The assessment noted the Government extending the subsidies because they could be “implemented relatively rapidly”.

Among options considered by officials was canning the payment entirely and encouraging people to save money by walking and cycling more and giving out vouchers for fuel.

It laid bare the massive savings that accrue to households from the subsidies. The poorest fifth of households spend about $800 to $1800 a year on fuel, whilst the wealthiest fifth spend around $4100 to $4900 a year on fuel.

The subsidies save a greater portion of low income households’ budgets, because those households have less income overall. However, in dollar terms, high income households consume far more fuel than low-income households and therefore benefit more from the subsidy.

Officials considered canning the cuts and “encouraging active transport” like walking and cycling instead. This was thrown out because “many low-income households cannot reach jobs readily without a vehicle”.

“Recent research focused on Auckland has found that key worker households, particularly those constrained by budget, had the longest commutes, and long commutes may not be readily substituted by walking or cycling”.
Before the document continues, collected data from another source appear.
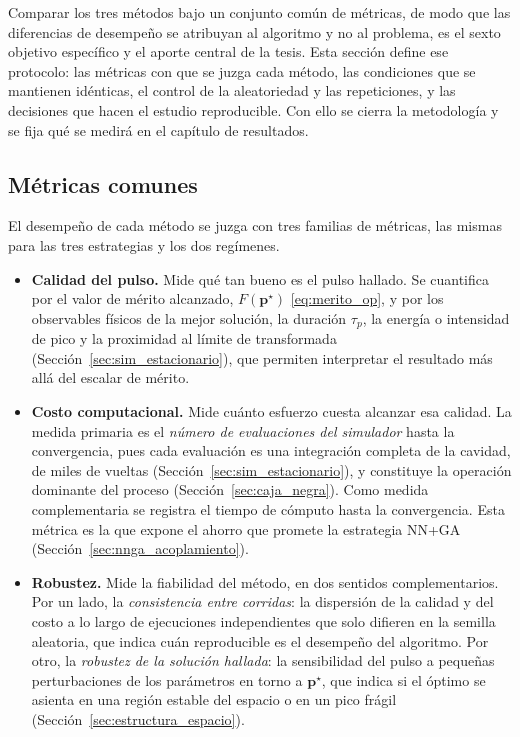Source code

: Comparar los tres métodos bajo un conjunto común de métricas, de modo que las diferencias de desempeño se atribuyan al algoritmo y no al problema, es el sexto objetivo específico y el aporte central de la tesis. Esta sección define ese protocolo: las métricas con que se juzga cada método, las condiciones que se mantienen idénticas, el control de la aleatoriedad y las repeticiones, y las decisiones que hacen el estudio reproducible. Con ello se cierra la metodología y se fija qué se medirá en el capítulo de resultados.

\subsection{Métricas comunes}
\label{sec:metricas}

El desempeño de cada método se juzga con tres familias de métricas, las mismas para
las tres estrategias y los dos regímenes.

\begin{itemize}
    \item \textbf{Calidad del pulso.} Mide qué tan bueno es el pulso hallado. Se
    cuantifica por el valor de mérito alcanzado, $F(\mathbf{p}^\star)$
    \eqref{eq:merito_op}, y por los observables físicos de la mejor solución, la duración $\tau_p$, la energía o intensidad de pico y la proximidad al límite
    de transformada (Sección~\ref{sec:sim_estacionario}), que permiten interpretar
    el resultado más allá del escalar de mérito.

    \item \textbf{Costo computacional.} Mide cuánto esfuerzo cuesta alcanzar esa
    calidad. La medida primaria es el \emph{número de evaluaciones del simulador}
    hasta la convergencia, pues cada evaluación es una integración completa de la
    cavidad, de miles de vueltas (Sección~\ref{sec:sim_estacionario}), y constituye
    la operación dominante del proceso (Sección~\ref{sec:caja_negra}). Como medida
    complementaria se registra el tiempo de cómputo hasta la convergencia. Esta
    métrica es la que expone el ahorro que promete la estrategia NN+GA
    (Sección~\ref{sec:nnga_acoplamiento}).

    \item \textbf{Robustez.} Mide la fiabilidad del método, en dos sentidos
    complementarios. Por un lado, la \emph{consistencia entre corridas}: la
    dispersión de la calidad y del costo a lo largo de ejecuciones independientes que
    solo difieren en la semilla aleatoria, que indica cuán reproducible es el
    desempeño del algoritmo. Por otro, la \emph{robustez de la solución hallada}:
    la sensibilidad del pulso a pequeñas perturbaciones de los parámetros en torno a
    $\mathbf{p}^\star$, que indica si el óptimo se asienta en una región estable del
    espacio o en un pico frágil (Sección~\ref{sec:estructura_espacio}).
\end{itemize}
Keeping half price public transport but junking the rest of the subsidies was considered but also thrown out because not everyone has access to public transport.

Options like increasing fuel supply was “dismissed very early” as not viable. Putting price controls on fuel was not considered as it “could diminish the incentive of companies to supply fuel to New Zealand”.

Officials “briefly” considered a voucher system, but it was thrown out as “not viable” and “overly complex”.

The officials’ preferred option was to use a “temporary periodic payment through the welfare or transfer system”.

“Providing increased support via a temporary periodic payment through the welfare or transfer system was considered,” officials wrote.

The main option considered was “turning the Winter Energy Grant into an Energy Grant”, but paying this during the summer months and at an increased rate than currently.

Currently the payment goes to superannuitants and households receiving other income support and is paid at a rate of $20.45 a week for single people or $31.82 for couples and people with dependent children.

Other options also considered were “a combination of temporary extensions to working for families, an increase to the minimum wage and other targeted welfare benefits”.

Officials think this may have cost less than the subsidy extension, which is budgeted at $718 million - the winter payment costs around $500m annually.

The advice said low-income households “tend to have less discretionary income, and a higher proportion of their income is spent on transport compared to middle or higher-income households”.

They said a benefit change had “the potential to target support to those encountering financial stress or hardship associated with high fuel prices”.

However, one factor counting against using the benefit system is that it would take time to implement, during which households would be hit with higher fuel bills.

Officials believed the cuts would increase driving (measured by vehicle kilometres travelled) by 1 per cent for light vehicles and 2 per cent for heavy vehicles.

They warned that the policy would increase greenhouse gas emissions by “about 3500 tonnes of CO2e per month”, a cost of $283,500 a month.

They also said it would increase harmful air pollution causing “adverse impacts on human health, including reduced life and life quality, illnesses, hospitalisations and restricted activities”. The cost of this is about $8 million a month.